As Ugandans head to the ballot to decide whether President Yoweri Museveni extends his four-decade grip on power, the outcome is being followed closely in Nairobi. This is not about politics alone. For Kenya, Uganda’s election is a test of stability along one of East Africa’s most critical economic lifelines.
A Corridor Kenya Cannot Afford to Lose
The Mombasa–Kampala corridor is more than a highway. It is the backbone of trade between Kenya and Uganda. About 85 per cent of goods destined for Uganda pass through the Port of Mombasa, making Kampala Kenya’s single most important regional trading partner.
So far, transporters have kept trucks moving. The Kenya Transporters Association (KTA) says operations remain normal after assurances from Ugandan authorities on security during the vote. Still, caution hangs in the air.
“Insecurity is unlikely on voting day itself,” said KTA chief executive Mercy Ireri. “The concern is what happens after the ballots are cast.”
Her caution reflects hard-earned experience in a region where post-election disputes, not polling day, often trigger disruptions.
Museveni, Bobi Wine and the Question of Continuity
President Museveni is widely expected to retain power, backed by the long-dominant National Resistance Movement. Yet the campaign has not been quiet. Opposition groups have complained of disrupted rallies and heavy security presence.
The most visible challenger is Robert Kyagulanyi, better known as Bobi Wine. The 43-year-old pop star-turned-politician carries the hopes of younger voters frustrated by unemployment and corruption. In 2021, he secured 35 percent of the vote before withdrawing a court challenge to Museveni’s victory, citing lack of fairness in the process.
Uganda’s law allows presidential results to be challenged at the Supreme Court. That legal window is one reason businesses fear post-election uncertainty more than election day itself.
Why Uganda Matters to Kenya’s Economy
Beyond politics, geography binds the two economies. Uganda is landlocked. Kenya is its gateway to the sea. That reality anchors trade, logistics, and investment between the two countries.
Kenya mainly exports manufactured goods to Uganda, including cement, iron and steel products, and processed oils. Uganda sends back agricultural produce such as maize, tea, coffee, and ceramics. The flow has grown steadily and diversified over time.
In August 2025, Uganda ranked as Kenya’s top export destination. Goods worth Sh11 billion crossed the border that month, outpacing exports to the United States. For the full year 2024, Kenya’s exports to Uganda were valued at about $936 million.
Transit Trade Keeps Rising
The Northern Corridor tells the same story. Transit cargo through Mombasa rose by 16 percent in the first half of 2025, reaching 7.37 million tonnes. Uganda absorbed nearly 70 percent of that volume.

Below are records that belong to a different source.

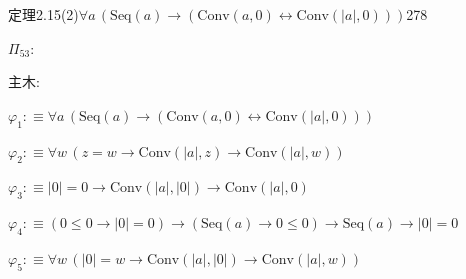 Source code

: \begin{fullproof}{定理2.15(2)}{$\forall a\,(\mathrm{Seq}(a) \to (\mathrm{Conv}(a,0) \leftrightarrow \mathrm{Conv}(\lvert a \rvert,0)))$}{278}
\begin{ptree}
\noLine
{}
\end{ptree}
\noindent$\Pi_{53}$:
\begin{ptree}
\noLine
{}
\noLine
{}
\noLine
{}
\end{ptree}
\noindent 主木:
\begin{ptree}
\noLine
{}
\noLine
{}
\noLine
{}
\end{ptree}
\begin{abbrevlist}
\item $\varphi_{1} :\equiv \forall a\,(\mathrm{Seq}(a) \to (\mathrm{Conv}(a,0) \leftrightarrow \mathrm{Conv}(\lvert a \rvert,0)))$
\item $\varphi_{2} :\equiv \forall w\,(z = w \to \mathrm{Conv}(\lvert a \rvert,z) \to \mathrm{Conv}(\lvert a \rvert,w))$
\item $\varphi_{3} :\equiv \lvert 0 \rvert = 0 \to \mathrm{Conv}(\lvert a \rvert,\lvert 0 \rvert) \to \mathrm{Conv}(\lvert a \rvert,0)$
\item $\varphi_{4} :\equiv (0 \leq 0 \to \lvert 0 \rvert = 0) \to (\mathrm{Seq}(a) \to 0 \leq 0) \to \mathrm{Seq}(a) \to \lvert 0 \rvert = 0$
\item $\varphi_{5} :\equiv \forall w\,(\lvert 0 \rvert = w \to \mathrm{Conv}(\lvert a \rvert,\lvert 0 \rvert) \to \mathrm{Conv}(\lvert a \rvert,w))$

\end{abbrevlist}
\end{fullproof}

Cargo destined for Uganda jumped by 33 percent to 5.1 million tonnes. Burundi and Rwanda also recorded growth, while volumes to South Sudan and the Democratic Republic of Congo fell.
To keep up, Kenya Ports Authority has accelerated automation and infrastructure upgrades. The goal is simple: faster clearance, fewer delays, and smoother regional trade.
More Than an Election
For Kenya, Uganda’s election is not just a democratic exercise across the border. It is a moment that tests the resilience of trade routes, supply chains, and regional cooperation.
Stability in Uganda keeps trucks moving, ports busy, and factories supplied. Any disruption, even temporary, would ripple through Kenya’s economy. That is why Nairobi is watching closely—not with ballots, but with balance sheets, cargo manifests, and a keen eye on what comes after the vote.